WORK ITEM: Locate every line in the records below that holds the word "body" and return each one.

[Source texts of formatted documents]
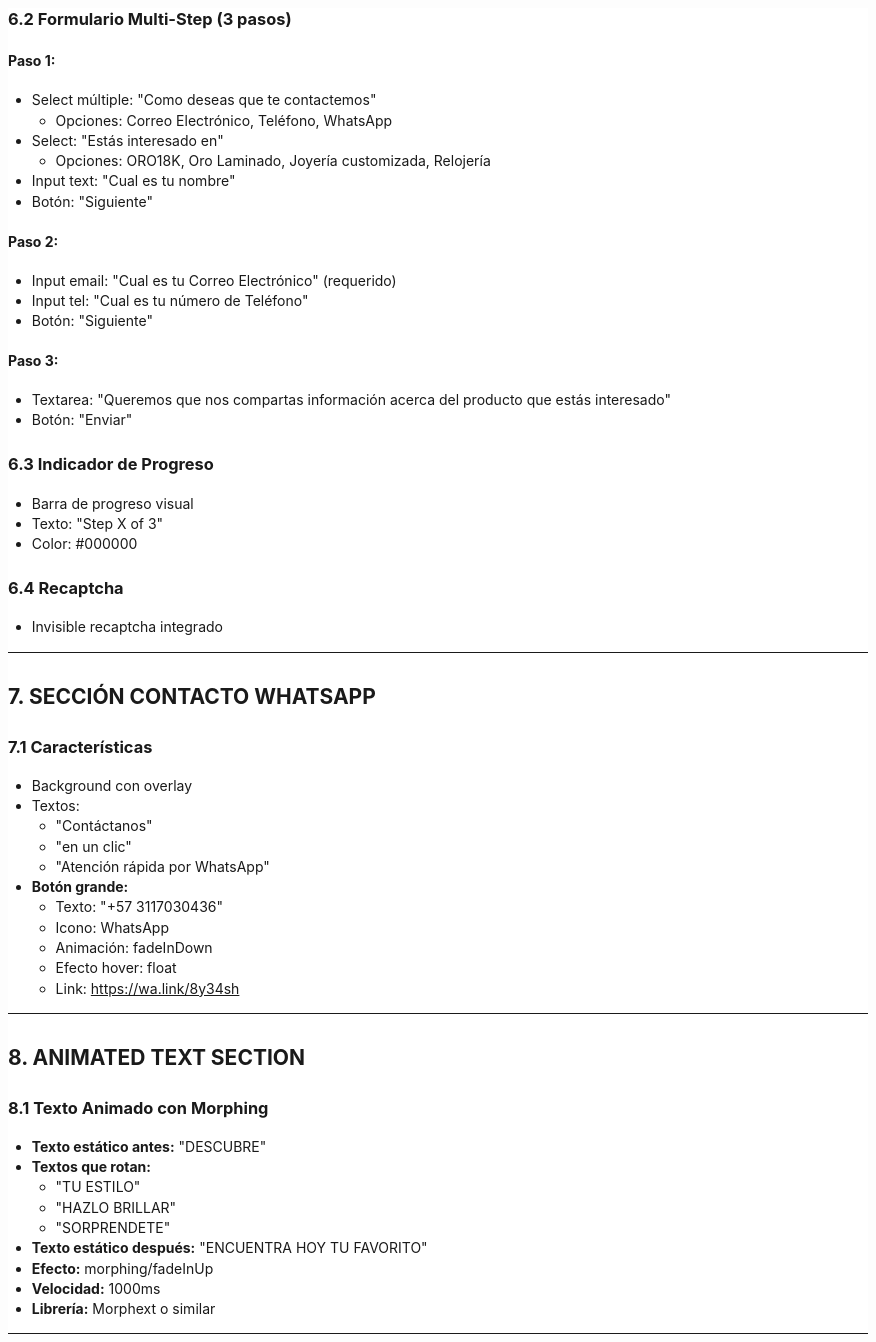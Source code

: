 ### 6.2 Formulario Multi-Step (3 pasos)

#### **Paso 1:**
- Select múltiple: "Como deseas que te contactemos"
  - Opciones: Correo Electrónico, Teléfono, WhatsApp
- Select: "Estás interesado en"
  - Opciones: ORO18K, Oro Laminado, Joyería customizada, Relojería
- Input text: "Cual es tu nombre"
- Botón: "Siguiente"

#### **Paso 2:**
- Input email: "Cual es tu Correo Electrónico" (requerido)
- Input tel: "Cual es tu número de Teléfono"
- Botón: "Siguiente"

#### **Paso 3:**
- Textarea: "Queremos que nos compartas información acerca del producto que estás interesado"
- Botón: "Enviar"

### 6.3 Indicador de Progreso
- Barra de progreso visual
- Texto: "Step X of 3"
- Color: #000000

### 6.4 Recaptcha
- Invisible recaptcha integrado

---

## 7. SECCIÓN CONTACTO WHATSAPP

### 7.1 Características
- Background con overlay
- Textos:
  - "Contáctanos"
  - "en un clic"
  - "Atención rápida por WhatsApp"
- **Botón grande:**
  - Texto: "+57 3117030436"
  - Icono: WhatsApp
  - Animación: fadeInDown
  - Efecto hover: float
  - Link: https://wa.link/8y34sh

---

## 8. ANIMATED TEXT SECTION

### 8.1 Texto Animado con Morphing
- **Texto estático antes:** "DESCUBRE"
- **Textos que rotan:**
  - "TU ESTILO"
  - "HAZLO BRILLAR"
  - "SORPRENDETE"
- **Texto estático después:** "ENCUENTRA HOY TU FAVORITO"
- **Efecto:** morphing/fadeInUp
- **Velocidad:** 1000ms
- **Librería:** Morphext o similar

---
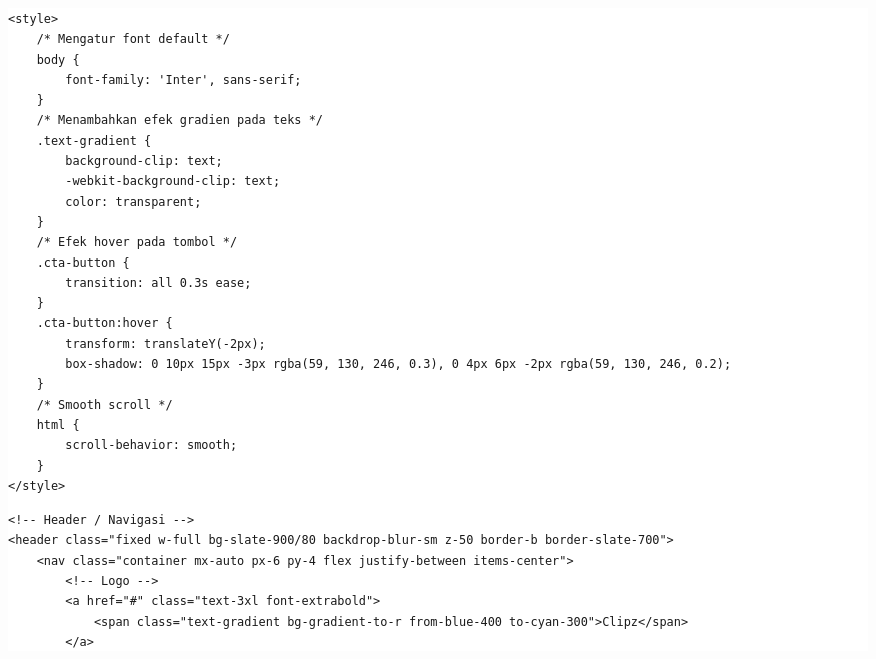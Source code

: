 <!DOCTYPE html>
<html lang="id">
<head>
    <meta charset="UTF-8">
    <meta name="viewport" content="width=device-width, initial-scale=1.0">
    <title>Clipz - The Creator's Growth Engine</title>
    <!-- Menambahkan Content Security Policy (CSP) untuk mengizinkan script dan style eksternal -->
    <meta http-equiv="Content-Security-Policy" content="script-src 'self' https://cdn.tailwindcss.com; style-src 'self' 'unsafe-inline' https://fonts.googleapis.com; font-src 'self' https://fonts.gstatic.com;">
    <!-- Memuat Tailwind CSS -->
    <script src="https://cdn.tailwindcss.com"></script>
    <!-- Memuat Font Inter -->
    <link rel="preconnect" href="https://fonts.googleapis.com">
    <link rel="preconnect" href="https://fonts.gstatic.com" crossorigin>
    <link href="https://fonts.googleapis.com/css2?family=Inter:wght@400;600;700;800&display=swap" rel="stylesheet">
    
    <style>
        /* Mengatur font default */
        body {
            font-family: 'Inter', sans-serif;
        }
        /* Menambahkan efek gradien pada teks */
        .text-gradient {
            background-clip: text;
            -webkit-background-clip: text;
            color: transparent;
        }
        /* Efek hover pada tombol */
        .cta-button {
            transition: all 0.3s ease;
        }
        .cta-button:hover {
            transform: translateY(-2px);
            box-shadow: 0 10px 15px -3px rgba(59, 130, 246, 0.3), 0 4px 6px -2px rgba(59, 130, 246, 0.2);
        }
        /* Smooth scroll */
        html {
            scroll-behavior: smooth;
        }
    </style>
</head>
<body class="bg-slate-900 text-gray-200">

    <!-- Header / Navigasi -->
    <header class="fixed w-full bg-slate-900/80 backdrop-blur-sm z-50 border-b border-slate-700">
        <nav class="container mx-auto px-6 py-4 flex justify-between items-center">
            <!-- Logo -->
            <a href="#" class="text-3xl font-extrabold">
                <span class="text-gradient bg-gradient-to-r from-blue-400 to-cyan-300">Clipz</span>
            </a>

EXPECTED ANSWER:
        body {
<body class="bg-slate-900 text-gray-200">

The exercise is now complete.